[PATCH] D35703: [GPGPU] Add support for NVIDIA libdevice

Mon Jul 24 14:49:23 PDT 2017

grosser marked an inline comment as done.
grosser added a comment.

Thank you for all the good reviews. I tried to address all of them.

Best,
Tobias

================
Comment at: lib/CodeGen/PPCGCodeGeneration.cpp:107

+static cl::opt<std::string> LibDevice(
+    "polly-acc-libdevice", cl::desc("Path to CUDA libdevice"), cl::Hidden,
----------------
singam-sanjay wrote:
> tra wrote:
> > This is something that is useful for all NVPTX users and should probably live there and it should not have any hardcoded path -- it's too easy to end up silently picking wrong library otherwise.
> > 
> > Hardcoded compute_20 is also problematic because it should depend on particular GPU arch we're compiling for.
> > 
> > Considering that LLVM has no idea about CUDA SDL location, this is sommething that should always be explicitly specified.
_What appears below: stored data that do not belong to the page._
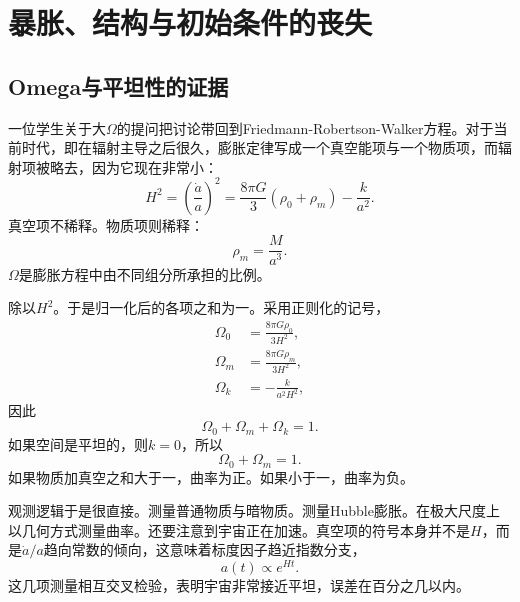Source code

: \chapter{暴胀、结构与初始条件的丧失}

\section{Omega与平坦性的证据}

一位学生关于大\(\Omega\)的提问把讨论带回到Friedmann-Robertson-Walker方程。对于当前时代，即在辐射主导之后很久，膨胀定律写成一个真空能项与一个物质项，而辐射项被略去，因为它现在非常小：
\begin{equation}
H^2=\left(\frac{\dot a}{a}\right)^2=\frac{8\pi G}{3}\left(\rho_0+\rho_m\right)-\frac{k}{a^2}.
\end{equation}
真空项不稀释。物质项则稀释：
\begin{equation}
\rho_m=\frac{M}{a^3}.
\end{equation}
\(\Omega\)是膨胀方程中由不同组分所承担的比例。

除以\(H^2\)。于是归一化后的各项之和为一。采用正则化的记号，
\begin{equation}
\begin{aligned}
\Omega_0&=\frac{8\pi G\rho_0}{3H^2},\\
\Omega_m&=\frac{8\pi G\rho_m}{3H^2},\\
\Omega_k&=-\frac{k}{a^2H^2},
\end{aligned}
\end{equation}
因此
\begin{equation}
\Omega_0+\Omega_m+\Omega_k=1.
\end{equation}
如果空间是平坦的，则\(k=0\)，所以
\begin{equation}
\Omega_0+\Omega_m=1.
\end{equation}
如果物质加真空之和大于一，曲率为正。如果小于一，曲率为负。

观测逻辑于是很直接。测量普通物质与暗物质。测量Hubble膨胀。在极大尺度上以几何方式测量曲率。还要注意到宇宙正在加速。真空项的符号本身并不是\(H\)，而是\(\dot a/a\)趋向常数的倾向，这意味着标度因子趋近指数分支，
\begin{equation}
a(t)\propto e^{Ht}.
\end{equation}
这几项测量相互交叉检验，表明宇宙非常接近平坦，误差在百分之几以内。

\begin{classroomqa}
\end{classroomqa}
Either base path + libdevice name derived from GPU arch, or complete path to specific libdevice variant (i.e. it's completely up to the user to provide correct libdevice).
> Would it be better to call this CUDALibDevice or CULibDevice  instead ? since this applies only to NVPTX
I use CUDALibDevice

================
Comment at: lib/CodeGen/PPCGCodeGeneration.cpp:107-111
+static cl::opt<std::string> LibDevice(
+    "polly-acc-libdevice", cl::desc("Path to CUDA libdevice"), cl::Hidden,
+    cl::init("/usr/local/cuda-7.5/nvvm/libdevice/libdevice.compute_20.10.bc"),
+    cl::ZeroOrMore, cl::cat(PollyCategory));
+
----------------
grosser wrote:
> singam-sanjay wrote:
> > tra wrote:
> > > This is something that is useful for all NVPTX users and should probably live there and it should not have any hardcoded path -- it's too easy to end up silently picking wrong library otherwise.
> > > 
> > > Hardcoded compute_20 is also problematic because it should depend on particular GPU arch we're compiling for.
> > > 
> > > Considering that LLVM has no idea about CUDA SDL location, this is sommething that should always be explicitly specified. Either base path + libdevice name derived from GPU arch, or complete path to specific libdevice variant (i.e. it's completely up to the user to provide correct libdevice).
> > Would it be better to call this CUDALibDevice or CULibDevice  instead ? since this applies only to NVPTX
> I use CUDALibDevice
@tra: Thank you for your comment. This is the very first commit to introduce this feature. We currently are in early beta tests. The library location is supposed to be provided by the user by setting the path with polly-acc-libdevice. I set the option to a very basic default. For now I expect the user to adjust this default. In the future we can add some generic infrastructure to LLVM to derive this path automatically. If a specific fixed path is too confusing I can also use an empty default and always prompt for a path.

================
Comment at: lib/CodeGen/PPCGCodeGeneration.cpp:109
+    "polly-acc-libdevice", cl::desc("Path to CUDA libdevice"), cl::Hidden,
+    cl::init("/usr/local/cuda-7.5/nvvm/libdevice/libdevice.compute_20.10.bc"),
+    cl::ZeroOrMore, cl::cat(PollyCategory));
----------------
singam-sanjay wrote:
> Consider changing this to "/usr/local/**cuda**/nvvm/libdevice/libdevice.compute_20_10.bc". That would work on most Linux platforms by default.
> 
> I'm not sure if PTX code for a compute capability  2 device would run on any newer device. Is it possible to initialize this after figuring out the CC of device 0 ?
> 
> Also, I heard that CUDA SDK 8 would be the last to support CC 2.x. CUDA 9 supports all CCs from 3.0.
Changed. using /usr/local/cuda is indeed a good idea.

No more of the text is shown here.